# WORK ITEM:
Please retype the entries below exactly, only from their first line through the line containing "(ex: \verb|n:=m[5:3]|) \\ \hline", leaving every picture out.

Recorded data
⟨

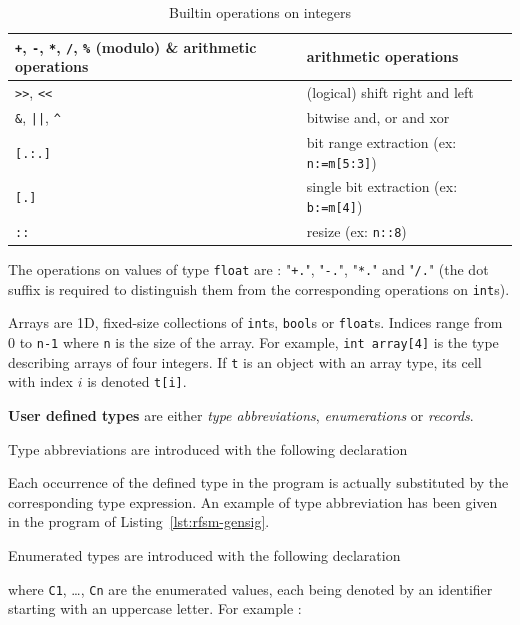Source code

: \begin{table}
\begin{center}
\begin{tabular}{|l|l|} \hline
\verb|+|, \verb|-|, \verb|*|, \verb|/|, \verb|%| (modulo) & arithmetic operations \\ \hline 
\verb|>>|, \verb|<<| & (logical) shift right and left \\ \hline 
\verb|&|, \verb+||+, \verb|^| & bitwise and, or and xor \\ \hline 
\verb|[.:.]| & bit range extraction (ex: \verb|n:=m[5:3]|) \\ \hline 
\verb|[.]| & single bit extraction (ex: \verb|b:=m[4]|) \\ \hline 
\verb|::| & resize (ex: \verb|n::8|) \\ \hline 
\end{tabular}
\label{tab:int-ops}
\caption{Builtin operations on integers}
\end{center}
\end{table}

\step The operations on values of type \texttt{float} are : "\verb|+.|", "\verb|-.|", "\verb|*.|" and
"\verb|/.|" (the dot suffix is required to distinguish them from the corresponding operations on
\texttt{int}s).


\step Arrays are 1D, fixed-size collections of \verb|int|s, \verb|bool|s or \verb|float|s. Indices
range from 0 to \verb|n-1| where \verb|n| is the size of the array. For example,
 \verb|int array[4]| is the type describing arrays of four integers. If \verb|t| is an object
  with an array type, its cell with index $i$ is denoted \verb|t[i]|.


\medskip
\textbf{User defined types} are either \emph{type abbreviations}, \emph{enumerations} or
\emph{records}.

\step Type abbreviations are introduced with the following declaration
\begin{center}
\end{center}
Each occurrence of the defined type in the program is actually substituted by the corresponding type
expression.
An example of type abbreviation has been given in the program of Listing~\ref{lst:rfsm-gensig}. 

\medskip
\step Enumerated types  are introduced with the following declaration
\begin{center}
\end{center}
where \verb|C1|, \ldots, \verb|Cn| are the enumerated values, each being denoted by an identifier
starting with an uppercase letter. For example : 
\begin{center}
\end{center}


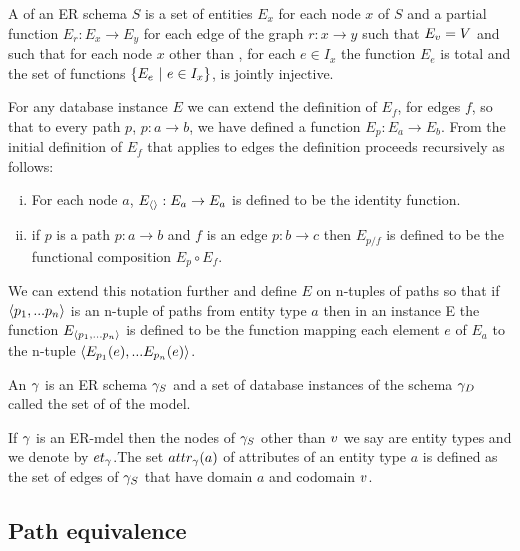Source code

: \begin{definition}
\noindent A   of an ER schema $S$ is
a set of entities $E_x$ for each node $x$ of $S$ and 
a partial function $E_r : E_x \rightarrow E_y$ for each edge of the graph $r:x \rightarrow y$ 
such that $E_v=V$
and such that 
for each node $x$ other than \veee, for each $e \in I_x$ the function $E_e$ is total and
the set of functions $\left\{E_e \ \middle|\ e \in I_x\right\}$, is jointly injective.
\end{definition}

\noindent For any database instance $E$ we can  extend  the definition of
$E_f$, for edges $f$,  so that to every path $p$, $p: a \rightarrow b$,  we have defined a function $E_p: E_a \rightarrow E_b$. From the initial definition of $E_f$ that applies to 
edges the definition proceeds recursively as follows: 
\begin{enumerate} [(i)]
\item{  For each node $a$, $E_{\langle\rangle}: E_a \rightarrow E_a$ is defined to be the identity function.
}
\item{   if $p$ is a path $p: a \rightarrow b$ and $f$ is an edge $p: b \rightarrow c$ then $E_{p/f}$  
is defined to be the functional composition $E_p \circ E_f$. 
}
\end{enumerate}

We can extend this notation further and define $E$ on n-tuples of paths so that if 
$\langle p_1,...p_n\rangle$ is an n-tuple of paths from entity type $a$ then in an instance E
the function  $E_{\langle p_1,...p_n\rangle}$ is defined to be the function mapping each element $e$ 
of $E_a$ to the n-tuple
$\langle E_{p_1}(e),...E_{p_n}(e)\rangle$.

\begin{definition}
\noindent An  $\gamma$ is an ER schema $\gamma_S$ and a set of database instances of the schema $\gamma_D$ called the set of
 of the model. \\
\end{definition}

If $\gamma$ is an ER-mdel then the nodes of $\gamma_S$ other than $v$ we say are entity types and we denote by $et_{\gamma}$.The set $attr_{\gamma}(a)$ of attributes of an entity type $a$ is defined as the set of edges of $\gamma_S$ that have 
domain $a$  and  codomain $v$.

\subsection{Path equivalence}

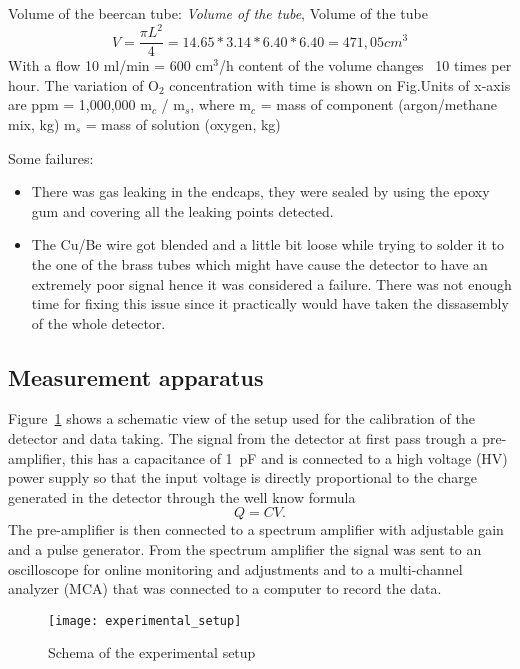 Volume of the beercan tube:
\emph{Volume of the tube}, Volume of the tube
\begin{equation}
  \label{eq:tube_volume}
  V=\frac{\pi L^2}{4} =14.65*3.14*6.40*6.40=471,05 cm^3
\end{equation}
With a flow 10 ml/min = 600 cm$^3$/h content of the volume changes ~10 times per
hour.  The variation of O$_{2}$ concentration with time is shown on Fig.Units of
x-axis are ppm = 1,000,000 m$_{c}$ / m$_{s}$, where m$_{c}$ = mass of component
(argon/methane mix, kg) m$_{s}$ = mass of solution (oxygen, kg)

Some failures:
\begin{itemize}
\item There was gas leaking in the endcaps, they were sealed by using the epoxy
  gum and covering all the leaking points detected.
  \item The Cu/Be wire got blended and a little bit loose while trying to solder
    it to the one of the brass tubes which might have cause the detector to have
    an extremely poor signal hence it was considered a failure. There was not
    enough time for fixing this issue since it practically would have taken the
    dissasembly of the whole detector.
\end{itemize}

\subsection{Measurement apparatus}
\label{sec:meas-appar}
Figure~\ref{fig:exp_setup} shows a schematic view of the setup used for the
calibration of the detector and data taking. The signal from the detector at
first pass trough a pre-amplifier, this has a capacitance of 1~pF and is
connected to a high voltage (HV) power supply so that the input voltage is
directly proportional to the charge generated in the detector through the well
know formula\autocite{Knoll:RadMeasurement}
\begin{equation}
  \label{eq:capacitance}
  Q = CV.
\end{equation}
The pre-amplifier is then connected to a spectrum amplifier with adjustable gain
and a pulse generator. From the spectrum amplifier the signal was sent to an
oscilloscope for online monitoring and adjustments and to a multi-channel
analyzer (MCA) that was connected to a computer to record the data.
\begin{figure}[!h]
  \centering
  \texttt{[image: experimental\_setup]}
  \caption{Schema of the experimental setup}
  \label{fig:exp_setup}
\end{figure}
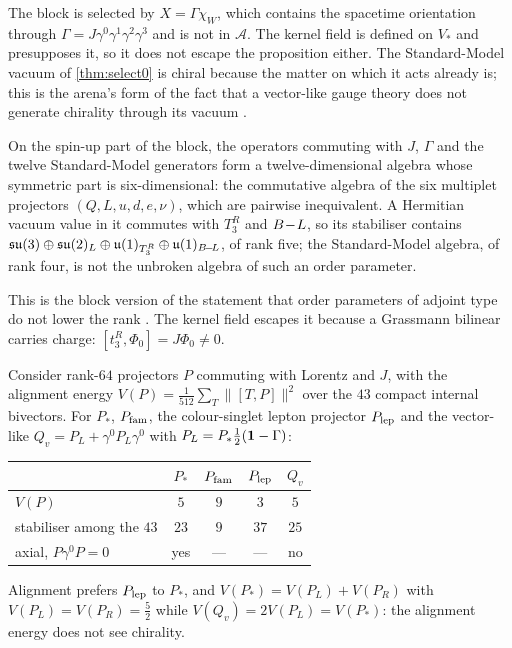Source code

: The block is selected by $X=\Gamma\chi_W$, which contains the spacetime orientation through $\Gamma=J\gamma^0\gamma^1\gamma^2\gamma^3$ and is not in $\mathcal A$. The kernel field
is defined on $V_*$ and presupposes it, so it does not escape the proposition either. The Standard-Model vacuum of \cref{thm:select0} is chiral because the
matter on which it acts already is; this is the arena's form of the fact that a vector-like gauge theory does not generate chirality through its vacuum
\cite{VafaWitten84b}.

\begin{proposition}
\label{prop:rankfive}
On the spin-up part of the block, the operators commuting with $J$, $\Gamma$ and the twelve Standard-Model generators form a twelve-dimensional algebra whose
symmetric part is six-dimensional: the commutative algebra of the six multiplet projectors $(Q,L,u,d,e,\nu)$, which are pairwise inequivalent. A Hermitian vacuum
value in it commutes with $T^R_3$ and $\BmL$, so its stabiliser contains $\su3\oplus\su2_L\oplus\uu1_{T^R_3}\oplus\uu1_{\BmL}$, of rank five; the Standard-Model algebra, of
rank four, is not the unbroken algebra of such an order parameter.
\end{proposition}

This is the block version of the statement that order parameters of adjoint type do not lower the rank \cite{Li74}. The kernel field escapes it because a
Grassmann bilinear carries charge: $[t^R_3,\Phi_0]=J\Phi_0\neq0$.

\begin{proposition}
\label{prop:alignment}
Consider rank-$64$ projectors $P$ commuting with Lorentz and $J$, with the alignment energy $V(P)=\tfrac1{512}\sum_T\|[T,P]\|^2$ over the $43$ compact internal
bivectors. For $P_*$, $\Pfam$, the colour-singlet lepton projector $P_{\rm lep}$ and the vector-like $Q_v=P_L+\gamma^0P_L\gamma^0$ with $P_L=P_*\tfrac12(\id-\Gamma)$:
\begin{center}
\small
\begin{tabular}{@{}lcccc@{}}
\toprule
 & $P_*$ & $\Pfam$ & $P_{\rm lep}$ & $Q_v$\\
\midrule
$V(P)$ & $5$ & $9$ & $3$ & $5$\\
stabiliser among the $43$ & $23$ & $9$ & $37$ & $25$\\
axial, $P\gamma^0P=0$ & yes & --- & --- & no\\
\bottomrule
\end{tabular}
\end{center}
Alignment prefers $P_{\rm lep}$ to $P_*$, and $V(P_*)=V(P_L)+V(P_R)$ with $V(P_L)=V(P_R)=\tfrac52$ while $V(Q_v)=2V(P_L)=V(P_*)$: the alignment energy does not see
chirality.
\end{proposition}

⟩

# EXERCISE RESPONSE:
Source code

: \begin{table}
\begin{center}
\begin{tabular}{|l|l|} \hline
\verb|+|, \verb|-|, \verb|*|, \verb|/|, \verb|%| (modulo) & arithmetic operations \\ \hline 
\verb|>>|, \verb|<<| & (logical) shift right and left \\ \hline 
\verb|&|, \verb+||+, \verb|^| & bitwise and, or and xor \\ \hline 
\verb|[.:.]| & bit range extraction (ex: \verb|n:=m[5:3]|) \\ \hline 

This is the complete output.